Dermal examinations occurred after exposures (day 1 and day 2) and then at 24, 48, and 72 hrs post exposure. Dermal irritation and damage was assessed and scored according to a modified Draize scale.

GLP compliance:

yes

Test material

Method

Ethical approval:

confirmed, but no further information available

Subjects:

Panel no.: 87-6: 26 participants completed the study

Clinical history:

A past/present medical history was obtained and a brief physical was performed for each individual. Candidates were excluded for any one of the following reasons: systemic illness which might have contra-indicated participation, skin disease, medication which might augment/supress effects of test material, participation in another sensitization study within the past 10 weeks.

Controls:

Controls were performed.

Route of administration:

dermal

Details on study design:

Phase 1: Determination of MED (Minimum Erythemogenic Dose - UVB light produced Erythemogenic Effects)
- Design: 5 sites on the back and 5 sites on the arm were exposed to UVB light for either 10, 20, 30, 40, or 50 seconds at 10 cm from the exposure site. Sites were examined at 18 and 24 hrs.

Phase II: Determination of Phototoxicty and Primary Irritancy
- Design: On each arm, 4 test sites were used with a 5th site serving as a control (no test material applied). Day 1: each testing site had 0.3 g of a 50% w/w MRD-86-823 solution applied to it and held in contact with the skin for 24 hrs under a semi-occlusive dressing. Day 2: After 24 hrs, participants returned and had 0.3 ml of a neat solution of MRD-86-823 applied to the same sites. The right arm was exposed to UVA (phototoxicity) and the left arm was not (primary irritant study), both arms were examined for irritation. Participants returned at 24, 48, and 72 hrs for an examination for dermal irritation.

Phase III - Determination of Photocontact and Contact Allergenic Capabilities
- Design: On each side of the back, 9 test sites were used for experimental purposes with a 10th site serving as a control (no test material applied). The left side of the back was used to evaluate the irritant and contact allergenic propensities while the evaluation of photocontact allergenic propensities was performed on the right side. 0.3 g of a 30% w/w MRD-86-823 solution was used at each experimental site for the evaluation of the propensities.

Results and discussion

Results of examinations:

Phase II: Determination of Phototoxicity and Primary Irritancy
-Results: MRD-86 -823 did not elicit any effects which could be construed as a characteristic of a phototoxic propensity or of a primary irritant.

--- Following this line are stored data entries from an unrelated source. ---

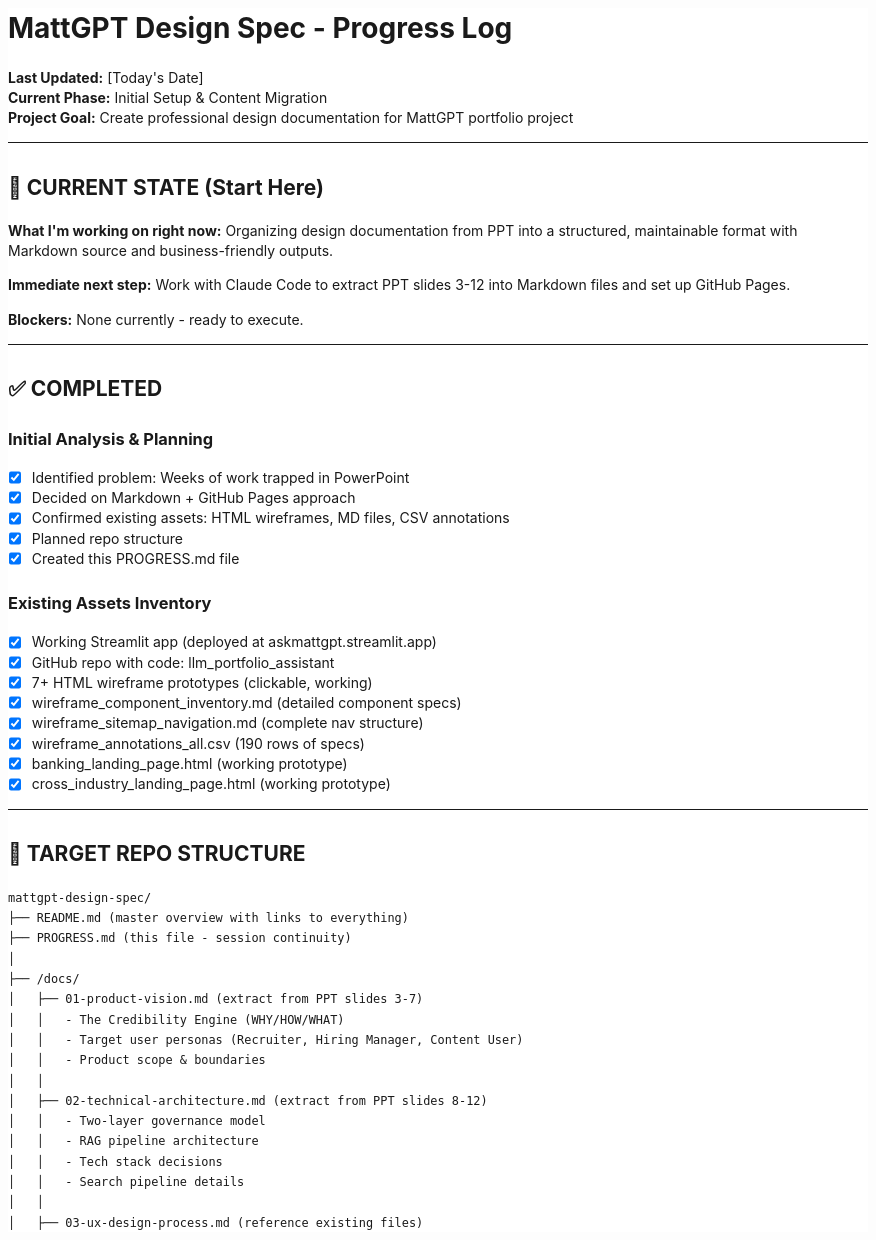 # MattGPT Design Spec - Progress Log

**Last Updated:** [Today's Date]  
**Current Phase:** Initial Setup & Content Migration  
**Project Goal:** Create professional design documentation for MattGPT portfolio project

---

## 🎯 CURRENT STATE (Start Here)

**What I'm working on right now:**
Organizing design documentation from PPT into a structured, maintainable format with Markdown source and business-friendly outputs.

**Immediate next step:**
Work with Claude Code to extract PPT slides 3-12 into Markdown files and set up GitHub Pages.

**Blockers:**
None currently - ready to execute.

---

## ✅ COMPLETED

### Initial Analysis & Planning
- [x] Identified problem: Weeks of work trapped in PowerPoint
- [x] Decided on Markdown + GitHub Pages approach
- [x] Confirmed existing assets: HTML wireframes, MD files, CSV annotations
- [x] Planned repo structure
- [x] Created this PROGRESS.md file

### Existing Assets Inventory
- [x] Working Streamlit app (deployed at askmattgpt.streamlit.app)
- [x] GitHub repo with code: llm_portfolio_assistant
- [x] 7+ HTML wireframe prototypes (clickable, working)
- [x] wireframe_component_inventory.md (detailed component specs)
- [x] wireframe_sitemap_navigation.md (complete nav structure)
- [x] wireframe_annotations_all.csv (190 rows of specs)
- [x] banking_landing_page.html (working prototype)
- [x] cross_industry_landing_page.html (working prototype)

---

## 📁 TARGET REPO STRUCTURE
```
mattgpt-design-spec/
├── README.md (master overview with links to everything)
├── PROGRESS.md (this file - session continuity)
│
├── /docs/
│   ├── 01-product-vision.md (extract from PPT slides 3-7)
│   │   - The Credibility Engine (WHY/HOW/WHAT)
│   │   - Target user personas (Recruiter, Hiring Manager, Content User)
│   │   - Product scope & boundaries
│   │
│   ├── 02-technical-architecture.md (extract from PPT slides 8-12)
│   │   - Two-layer governance model
│   │   - RAG pipeline architecture
│   │   - Tech stack decisions
│   │   - Search pipeline details
│   │
│   ├── 03-ux-design-process.md (reference existing files)
```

Phase III: Determination of Photocontact and Contact Allergenic Capabilities
-Results: MRD-86-823 showed no evidence of being a photocontact allergen and no evidence of being either a primary irritant or a contact allergen.

Applicant's summary and conclusion

Conclusions:

Based on these data and results, MRD-86-823 would not be classified as dermal irritant or as a dermal sensitizer.

Executive summary:

This study was conducted to determine the potential of MRD-86 -823 to cause dermal irritation and sensitization in humans with or without UV irradiation. 26 humans were exposed to MRD-86 -823. Dermal examinations occurred after exposures (day 1 and day 2) and then at 24, 48, and 72 hrs post exposure. Dermal irritation and damage was assessed and scored according to a modified Draize scale. The most severe reaction noted in all experimental paradigms was noted as a "1" or slight erythema. MRD-86 -823 did not elicit any effects which could be construed as a characteristic of a phototoxic propensity or of a primary irritant.

MRD-86 -823 showed no evidence of being a photocontact allergen and no evidence of being either a primary irritant or a contact allergen. Based on these data and results, MRD-86 -823 would not be classified as dermal irritant or as a dermal sensitizer.